After completing the Harold Greenberg Fund's Indigenous Story Editing Mentorship, Thomas decided she would aim to create her own short film as a way to break into the feature film industry.

Thomas worked as an associate producer on the 2021 film Night Raiders.

In 2021, Thomas was chosen as one of five Indigenous women to participate in Women in View's Five in Focus: Indigenous program.

In 2023, Thomas debuted her short film Redlights at the 2023 Toronto International Film Festival. The film stars Kaniehtiio Horn and Ellyn Jade, and its story was inspired by the Starlight Tours in Saskatoon and the 1991 film Thelma & Louise.

In September 2023, it was announced that Thomas would be co-directing and co-writing her first feature film, Aberdeen, alongside Ryan Cooper. The film, about an indigenous women who relocates to Winnipeg, stars Gail Maurice, Billy Merasty, Jennifer Podemski, Liam Stewart-Kanigan and Ryan Rajendra Black. It premiered at the 2024 Toronto International Film Festival.
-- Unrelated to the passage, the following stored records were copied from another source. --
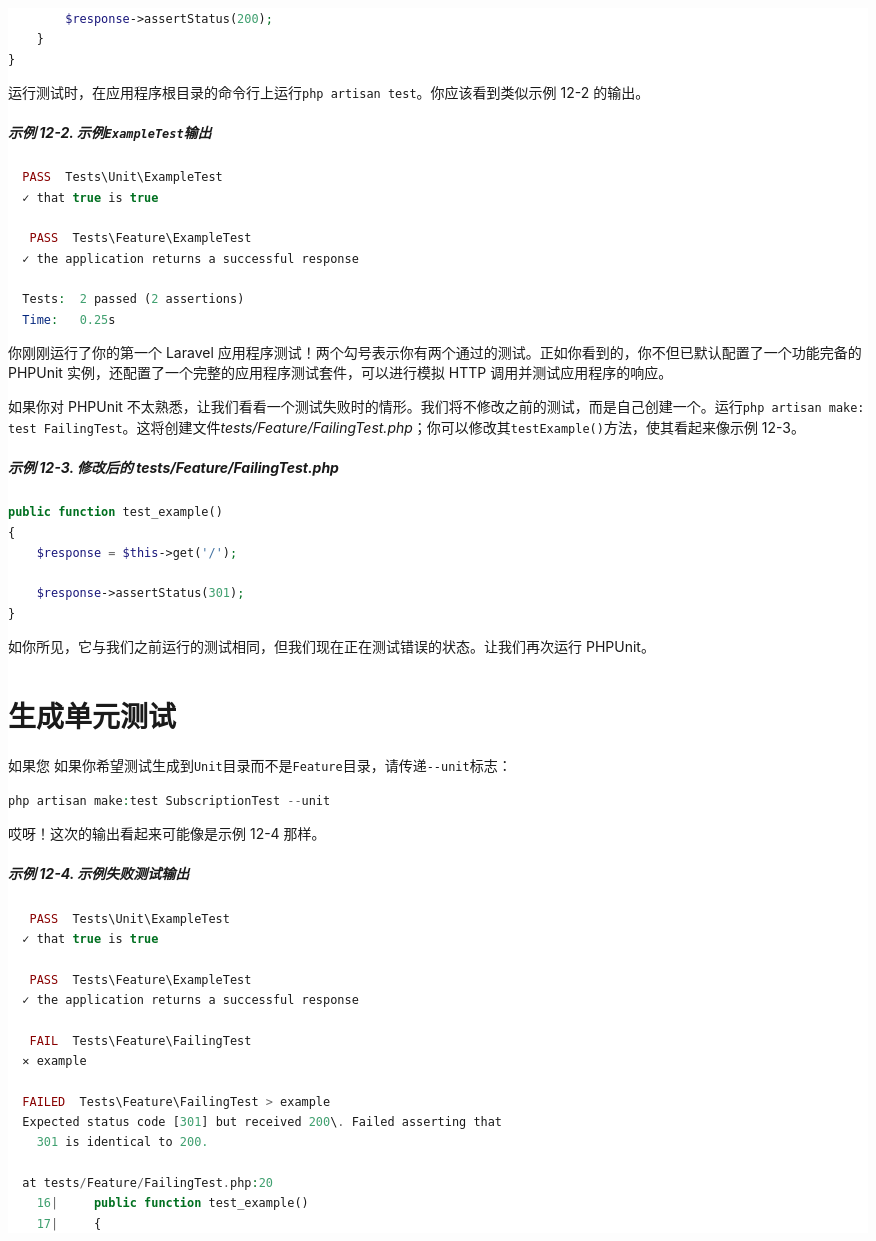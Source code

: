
 ```php
        $response->assertStatus(200);
    }
}
```

运行测试时，在应用程序根目录的命令行上运行`php artisan test`。你应该看到类似示例 12-2 的输出。

##### 示例 12-2. 示例`ExampleTest`输出

```php
  PASS  Tests\Unit\ExampleTest
  ✓ that true is true

   PASS  Tests\Feature\ExampleTest
  ✓ the application returns a successful response

  Tests:  2 passed (2 assertions)
  Time:   0.25s
```

你刚刚运行了你的第一个 Laravel 应用程序测试！两个勾号表示你有两个通过的测试。正如你看到的，你不但已默认配置了一个功能完备的 PHPUnit 实例，还配置了一个完整的应用程序测试套件，可以进行模拟 HTTP 调用并测试应用程序的响应。

如果你对 PHPUnit 不太熟悉，让我们看看一个测试失败时的情形。我们将不修改之前的测试，而是自己创建一个。运行`php artisan make:test FailingTest`。这将创建文件*tests/Feature/FailingTest.php*；你可以修改其`testExample()`方法，使其看起来像示例 12-3。

##### 示例 12-3. 修改后的 tests/Feature/FailingTest.php

```php
public function test_example()
{
    $response = $this->get('/');

    $response->assertStatus(301);
}
```

如你所见，它与我们之前运行的测试相同，但我们现在正在测试错误的状态。让我们再次运行 PHPUnit。

# 生成单元测试

如果您   如果你希望测试生成到`Unit`目录而不是`Feature`目录，请传递`--unit`标志：

```php
php artisan make:test SubscriptionTest --unit
```

哎呀！这次的输出看起来可能像是示例 12-4 那样。

##### 示例 12-4. 示例失败测试输出

```php
   PASS  Tests\Unit\ExampleTest
  ✓ that true is true

   PASS  Tests\Feature\ExampleTest
  ✓ the application returns a successful response

   FAIL  Tests\Feature\FailingTest
  ✕ example

  FAILED  Tests\Feature\FailingTest > example
  Expected status code [301] but received 200\. Failed asserting that
    301 is identical to 200.

  at tests/Feature/FailingTest.php:20
    16|     public function test_example()
    17|     {
```
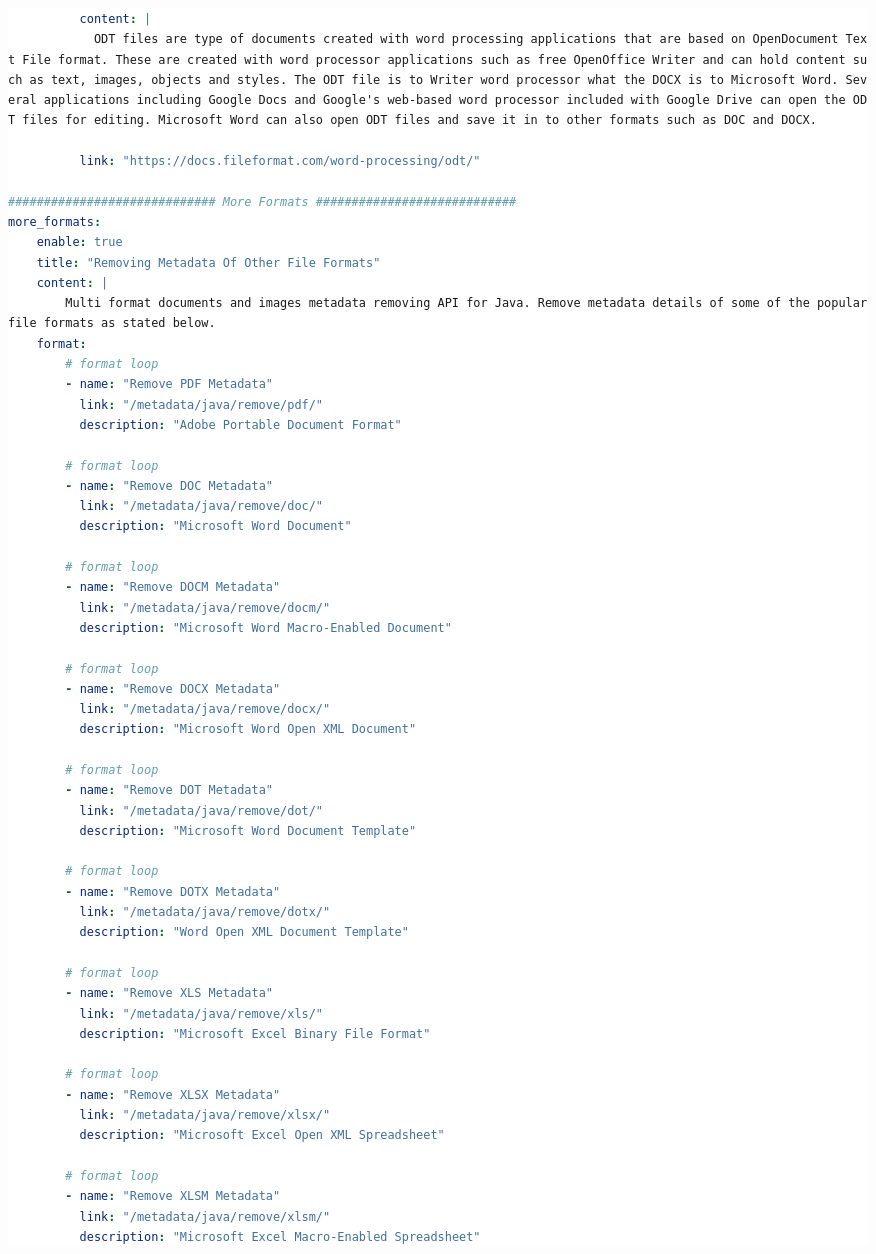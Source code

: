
 ```yaml
          content: |
            ODT files are type of documents created with word processing applications that are based on OpenDocument Text File format. These are created with word processor applications such as free OpenOffice Writer and can hold content such as text, images, objects and styles. The ODT file is to Writer word processor what the DOCX is to Microsoft Word. Several applications including Google Docs and Google's web-based word processor included with Google Drive can open the ODT files for editing. Microsoft Word can also open ODT files and save it in to other formats such as DOC and DOCX.

          link: "https://docs.fileformat.com/word-processing/odt/"

############################# More Formats ############################
more_formats:
    enable: true
    title: "Removing Metadata Of Other File Formats"
    content: |
        Multi format documents and images metadata removing API for Java. Remove metadata details of some of the popular file formats as stated below.
    format: 
        # format loop
        - name: "Remove PDF Metadata"
          link: "/metadata/java/remove/pdf/"
          description: "Adobe Portable Document Format"

        # format loop
        - name: "Remove DOC Metadata"
          link: "/metadata/java/remove/doc/"
          description: "Microsoft Word Document"

        # format loop
        - name: "Remove DOCM Metadata"
          link: "/metadata/java/remove/docm/"
          description: "Microsoft Word Macro-Enabled Document"

        # format loop
        - name: "Remove DOCX Metadata"
          link: "/metadata/java/remove/docx/"
          description: "Microsoft Word Open XML Document"

        # format loop
        - name: "Remove DOT Metadata"
          link: "/metadata/java/remove/dot/"
          description: "Microsoft Word Document Template"

        # format loop
        - name: "Remove DOTX Metadata"
          link: "/metadata/java/remove/dotx/"
          description: "Word Open XML Document Template"

        # format loop
        - name: "Remove XLS Metadata"
          link: "/metadata/java/remove/xls/"
          description: "Microsoft Excel Binary File Format"

        # format loop
        - name: "Remove XLSX Metadata"
          link: "/metadata/java/remove/xlsx/"
          description: "Microsoft Excel Open XML Spreadsheet"

        # format loop
        - name: "Remove XLSM Metadata"
          link: "/metadata/java/remove/xlsm/"
          description: "Microsoft Excel Macro-Enabled Spreadsheet"

```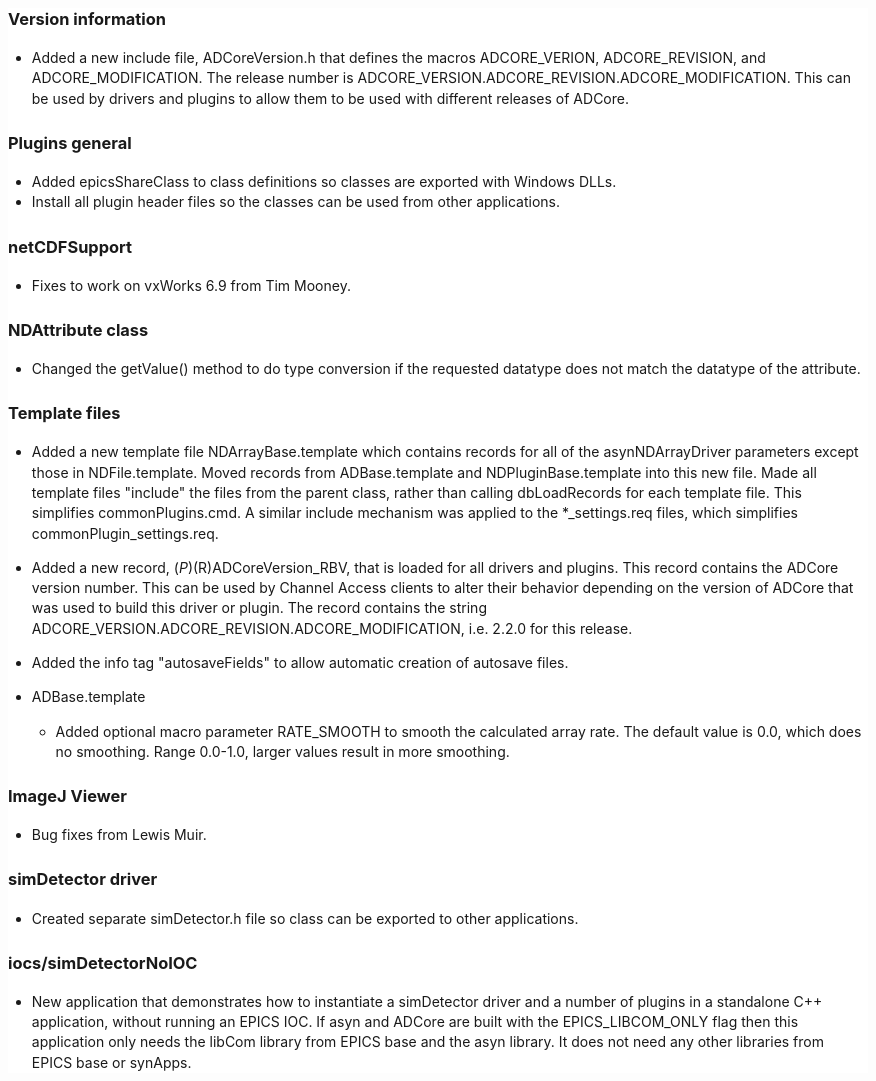 ### Version information
* Added a new include file, ADCoreVersion.h that defines the macros ADCORE_VERION, ADCORE_REVISION, and
  ADCORE_MODIFICATION.  The release number is ADCORE_VERSION.ADCORE_REVISION.ADCORE_MODIFICATION.
  This can be used by drivers and plugins to allow them to be used with different releases of ADCore.

### Plugins general
* Added epicsShareClass to class definitions so classes are exported with Windows DLLs.
* Install all plugin header files so the classes can be used from other applications.

### netCDFSupport
* Fixes to work on vxWorks 6.9 from Tim Mooney.

### NDAttribute class
* Changed the getValue() method to do type conversion if the requested datatype does not match the
  datatype of the attribute.

### Template files
* Added a new template file NDArrayBase.template which contains records for all of the 
  asynNDArrayDriver parameters except those in NDFile.template.  Moved records from ADBase.template
  and NDPluginBase.template into this new file.  Made all template files "include" the files from the
  parent class, rather than calling dbLoadRecords for each template file.  This simplifies commonPlugins.cmd.
  A similar include mechanism was applied to the *_settings.req files, which simplifies commonPlugin_settings.req.
* Added a new record, $(P)$(R)ADCoreVersion_RBV, that is loaded for all drivers and plugins. 
  This record contains the ADCore version number. This can be used by Channel Access clients to alter their
  behavior depending on the version of ADCore that was used to build this driver or plugin.
  The record contains the string ADCORE_VERSION.ADCORE_REVISION.ADCORE_MODIFICATION, i.e. 2.2.0 for this release.

* Added the info tag "autosaveFields" to allow automatic creation of autosave files.
* ADBase.template
  - Added optional macro parameter RATE_SMOOTH to smooth the calculated array rate.
    The default value is 0.0, which does no smoothing.  Range 0.0-1.0, larger values 
    result in more smoothing.
  
### ImageJ Viewer
* Bug fixes from Lewis Muir.

### simDetector driver
* Created separate simDetector.h file so class can be exported to other applications.
      
### iocs/simDetectorNoIOC
* New application that demonstrates how to instantiate a simDetector driver
  and a number of plugins in a standalone C++ application, without running an EPICS IOC.
  If asyn and ADCore are built with the EPICS_LIBCOM_ONLY flag then this application only
  needs the libCom library from EPICS base and the asyn library.  It does not need any other
  libraries from EPICS base or synApps.
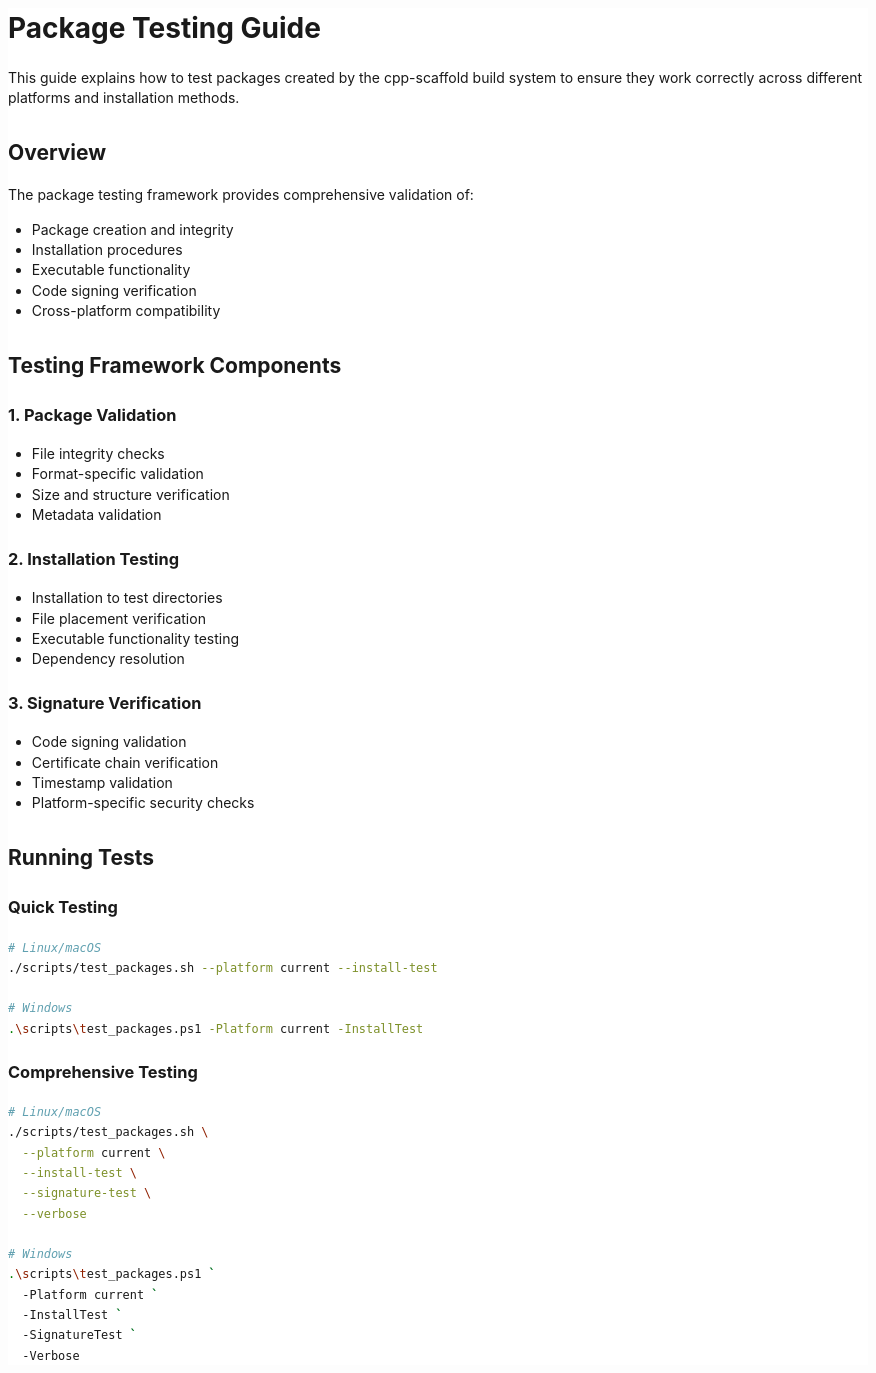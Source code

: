 # Package Testing Guide

This guide explains how to test packages created by the cpp-scaffold build system to ensure they work correctly across different platforms and installation methods.

## Overview

The package testing framework provides comprehensive validation of:
- Package creation and integrity
- Installation procedures
- Executable functionality
- Code signing verification
- Cross-platform compatibility

## Testing Framework Components

### 1. Package Validation
- File integrity checks
- Format-specific validation
- Size and structure verification
- Metadata validation

### 2. Installation Testing
- Installation to test directories
- File placement verification
- Executable functionality testing
- Dependency resolution

### 3. Signature Verification
- Code signing validation
- Certificate chain verification
- Timestamp validation
- Platform-specific security checks

## Running Tests

### Quick Testing
```bash
# Linux/macOS
./scripts/test_packages.sh --platform current --install-test

# Windows
.\scripts\test_packages.ps1 -Platform current -InstallTest
```

### Comprehensive Testing
```bash
# Linux/macOS
./scripts/test_packages.sh \
  --platform current \
  --install-test \
  --signature-test \
  --verbose

# Windows
.\scripts\test_packages.ps1 `
  -Platform current `
  -InstallTest `
  -SignatureTest `
  -Verbose
```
Thomas has also filmed documentaries for the Walpole Island First Nation, and directed episodes of the CBC docuseries Still Standing, for which she won a Canadian Screen Award for Best Direction in a Factual Program or Series at the 12th Canadian Screen Awards in 2024. She has also written for CTV's Shelved (2023) and CTV/APTN's Acting Good (2022).'

In November 2024, Thomas was announced as entering production on Nika and Madison, a feature-length expansion of Redlights which is her full-length debut as a solo director. It premiered in the Discovery program at the 2025 Toronto International Film Festival.

== Personal life ==
Thomas is a member of the Walpole Island First Nation, and is also of Tohono O’odham, Cherokee and Scottish descent. She is based in Toronto and Wallaceburg, Ontario.

She is a dual citizen of Canada and the United States.